Birefringence, which refers to the difference in refractive indices for different polarizations of light in anisotropic crystals, finds widespread applications in optics, such as light polarization, optical modulation, and nonlinear optical materials.^1–19 To fulfill the technical demands of miniaturized designs, materials must exhibit substantial birefringence. In recent decades, several materials with remarkable birefringence have been discovered and commercially developed, including α-BaB₂O₄ (0.122 at 532 nm),²⁰ LiNbO₃ (0.074 at 1300 nm),²¹ YVO₄ (0.204 at 1064 nm),²² and TiO₂ (0.256 at 1530 nm).²³ These oxide crystals are restricted to the ultraviolet, visible or near-infrared (IR) wavelength ranges due to their IR cut-off region there, thereby, for the IR region, limiting progress in the development of non-oxide crystals, such as phosphides, sulfides, and halides. For example, Niu studied the quasi-one-dimensional (1D) crystal BaTiS₃, where the perovskite octahedral [TiS₆] units are arranged in parallel chains, exhibiting a significantly large birefringence coefficient of 0.76.² Moreover, due to their sensitivity to air or challenges in crystal growth, viable bulk crystals suitable for device applications in the IR region are very limited.

Thiophosphates, as a subclass of chalcogenides, have garnered significant attention due to their diverse structures.^24,25 However, their development as birefringent materials has been hindered by the limited optical anisotropy associated with the basic units [PQ₄]³⁻ (Q = S, Se, Te) and ethane-like [P₂Q₆]⁴⁻. To address this challenge, the incorporation of structurally favorable polarization anisotropy units has proven beneficial. Traditionally, increased birefringence has been achieved by various additional building blocks, including those with Jahn–Teller effects and stereochemically active lone pair electrons in metal-centered polyhedral, π-conjugated planar triangular units, and mixed-anion units. This approach has been successfully applied to several thiophosphates. For instance, TlBiP₂S₆ and KSbP₂S₆, which feature stereochemically active lone pair [BiS₃] or [SbS₃] trigonal pyramidal units, exhibit enhanced birefringence (calculated: 0.155 at 2090 nm and 0.162 at 2090 nm, respectively).^26,27 Additionally, the introduction of a mixed anion [ZnS₂I₂] structural unit has led to a chalcohalide, Cs₄Zn₅P₆S₁₈I₂, displaying significant birefringence (experimental: 0.128 at 546 nm).²³ However, to the best of our knowledge, no thiophosphates with high experimental birefringence have been achieved beyond the range of the polarization anisotropy structural units mentioned above.
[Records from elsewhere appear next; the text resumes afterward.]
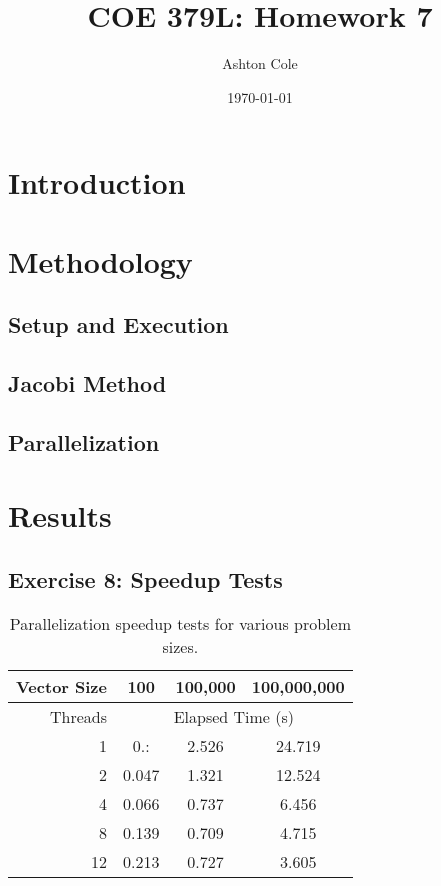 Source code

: \documentclass{article}
\title{COE 379L: Homework 7}
\author{Ashton Cole}
\date{\today}
\begin{document}
\maketitle

\section{Introduction}

\section{Methodology}

\subsection{Setup and Execution}

\subsection{Jacobi Method}

\subsection{Parallelization}

\section{Results}

\subsection{Exercise 8: Speedup Tests}

\begin{table}[h!]
	\centering
	\caption{Parallelization speedup tests for various problem sizes.}
	\label{tbl:speedup}
	\begin{tabular}{r|ccc}
		Vector Size & 100 & 100,000 & 100,000,000 \\
		\hline
		Threads & \multicolumn{3}{c}{Elapsed Time (s)} \\
		\hline
		1 & 0.: & 2.526 & 24.719 \\
		2 & 0.047 & 1.321 & 12.524 \\
		4 & 0.066 & 0.737 & 6.456 \\
		8 & 0.139 & 0.709 & 4.715 \\
		12 & 0.213 & 0.727 & 3.605
	\end{tabular}
\end{table}
\end{document}

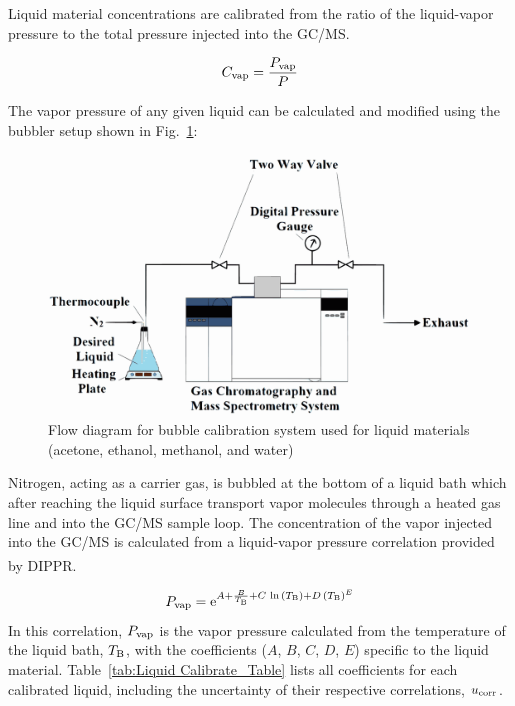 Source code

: \documentclass[12pt]{article}
\begin{document}
Liquid material concentrations are calibrated from the ratio of the liquid-vapor pressure to the total pressure injected into the GC/MS.

\begin{equation}
\label{eq:liquid_vapor_concentration}
C_{\rm vap} =\frac {P_{\rm vap}}{P}
\end{equation}

The vapor pressure of any given liquid can be calculated and modified using the bubbler setup shown in Fig.~\ref{fig:Bubbler}:

\begin{figure}[h!]
	\centering
\includegraphics[width=\textwidth,keepaspectratio]{Bubbler_Setup.png}
	\caption[Flow diagram for bubble calibration system used for liquid materials]{Flow diagram for bubble calibration system used for liquid materials (acetone, ethanol, methanol, and water)}
	\label{fig:Bubbler}
\end{figure}
Nitrogen, acting as a carrier gas, is bubbled at the bottom of a liquid bath which after reaching the liquid surface transport vapor molecules through a heated gas line and into the GC/MS sample loop. The concentration of the vapor injected into the GC/MS is calculated from a liquid-vapor pressure correlation provided by DIPPR\textsuperscript{\textregistered}.

\begin{equation}
\label{eq:liquid_vapor_pressure_correlation}
P_{\rm vap} ={\rm e}^{A+\frac{B}{T_{\rm B}}+C\,\ln{(T_{\rm B})}+D\,(T_{\rm B})^{E}}
\end{equation}
In this correlation, $P_{\rm vap}$ is the vapor pressure calculated from the temperature of the liquid bath, $T_{\rm B}$, with the coefficients ($A$, $B$, $C$, $D$, $E$) specific to the liquid material. Table~\ref{tab:Liquid Calibrate_Table} lists all coefficients for each calibrated liquid, including the uncertainty of their respective correlations, $u_{\rm corr}$.
\end{document}
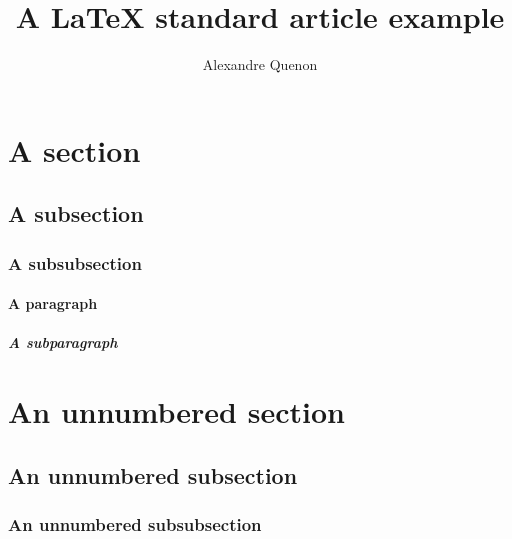 \documentclass[11pt, a4paper]{article}
\title{A \LaTeX{} standard article example}
\author{Alexandre Quenon}
\begin{document}

\maketitle

\tableofcontents


\section{A section}

	\lipsum[1]
	
	
	\subsection{A subsection}
	
		\lipsum[2]
		
		
		\subsubsection{A subsubsection}
		
			\lipsum[3]
			
			
			\paragraph{A paragraph}
			
				\lipsum[4]
				
				
				\subparagraph{A subparagraph}
				
					\lipsum[5]


\section*{An unnumbered section}

	\lipsum[1]
	
	
	\subsection*{An unnumbered subsection}
	
		\lipsum[2]
		
		
		\subsubsection*{An unnumbered subsubsection}
			
			\lipsum[3]



\end{document}
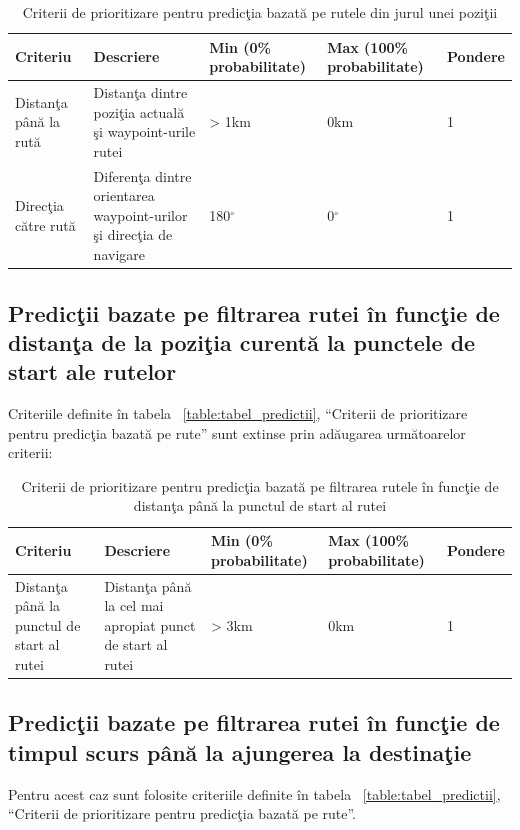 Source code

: 		\begin{table}[!h]
		\caption{Criterii de prioritizare pentru predicţia bazată pe rutele din jurul unei poziţii}
		\centering
		\begin{tabular}{ | m{} | m{} | m{3,22cm} | m{} | m{} | }
		\hline
		\textbf{Criteriu} & \textbf{Descriere} & \textbf{Min (0\% probabilitate)} & \textbf{Max (100\% probabilitate)} & \textbf{Pondere} \\ 
		\hline
		 Distanţa până la rută & Distanţa dintre poziţia actuală şi waypoint-urile rutei &> 1km & 0km & 1 \\
		\hline
		 Direcţia către rută & Diferenţa dintre orientarea waypoint-urilor şi direcţia de navigare & 180$^{\circ}$ & 0$^{\circ}$ & 1 \\
		\hline
		\end{tabular}
		\end{table}
		
		
		\subsection{Predicţii bazate pe filtrarea rutei în funcţie de distanţa de la poziţia curentă la punctele de start ale rutelor}
		Criteriile definite în tabela ~\ref{table:tabel_predictii}, ``Criterii de prioritizare pentru predicţia bazată pe rute'' sunt extinse prin adăugarea următoarelor criterii:
		
		\begin{table}[!h]
		\caption{Criterii de prioritizare pentru predicţia bazată pe filtrarea rutele în funcţie de distanţa până la punctul de start al rutei}
		\centering
		\begin{tabular}{ | m{} | m{} | m{3,22cm} | m{} | m{} | }
		\hline
		\textbf{Criteriu} & \textbf{Descriere} & \textbf{Min (0\% probabilitate)} & \textbf{Max (100\% probabilitate)} & \textbf{Pondere} \\ 
		\hline
		 Distanţa până la punctul de start al rutei & Distanţa până la cel mai apropiat punct de start al rutei &> 3km & 0km & 1 \\
		\hline
		\end{tabular}
		\end{table}
		
		\subsection{Predicţii bazate pe filtrarea rutei în funcţie de timpul scurs până la ajungerea la destinaţie}
		Pentru acest caz sunt folosite criteriile definite în tabela ~\ref{table:tabel_predictii}, ``Criterii de prioritizare pentru predicţia bazată pe rute''.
Group IIIA elements are widely utilized in compound synthesis and have unique properties due to their diverse coordination environments, such as typical tetrahedral or octahedral configurations.^28,29 When incorporating octahedral InQ₆ units into a thiophosphate, as depicted in Fig. 1, they often result in near polarizability isotropy, which can reduce birefringence. Yet, to analyze a special type of chemical bonding, it is observed that if a chemical P–Q bond can form an additional linkage with the InQ₆ bond, with varying degrees of stretching or compressing, it subsequently affects the P–Q bonds of adjacent chemical bonds. This interaction leads to the formation of highly polarized octahedral InQ₆, tetrahedral PQ₄, or ethane-like P₂Q₆ units. Meanwhile, the introduction of electropositive alkali metal atoms can induce a dimensional reduction in the crystal structure, thereby lowering its dimensionality, which typically leads to larger birefringence.^2,33,34 Therefore, such changes in bond distances, angles, and dimensions can significantly enhance the polarizability anisotropy of micro- and macro-structures, offering an alternative approach to effectively manipulate birefringence.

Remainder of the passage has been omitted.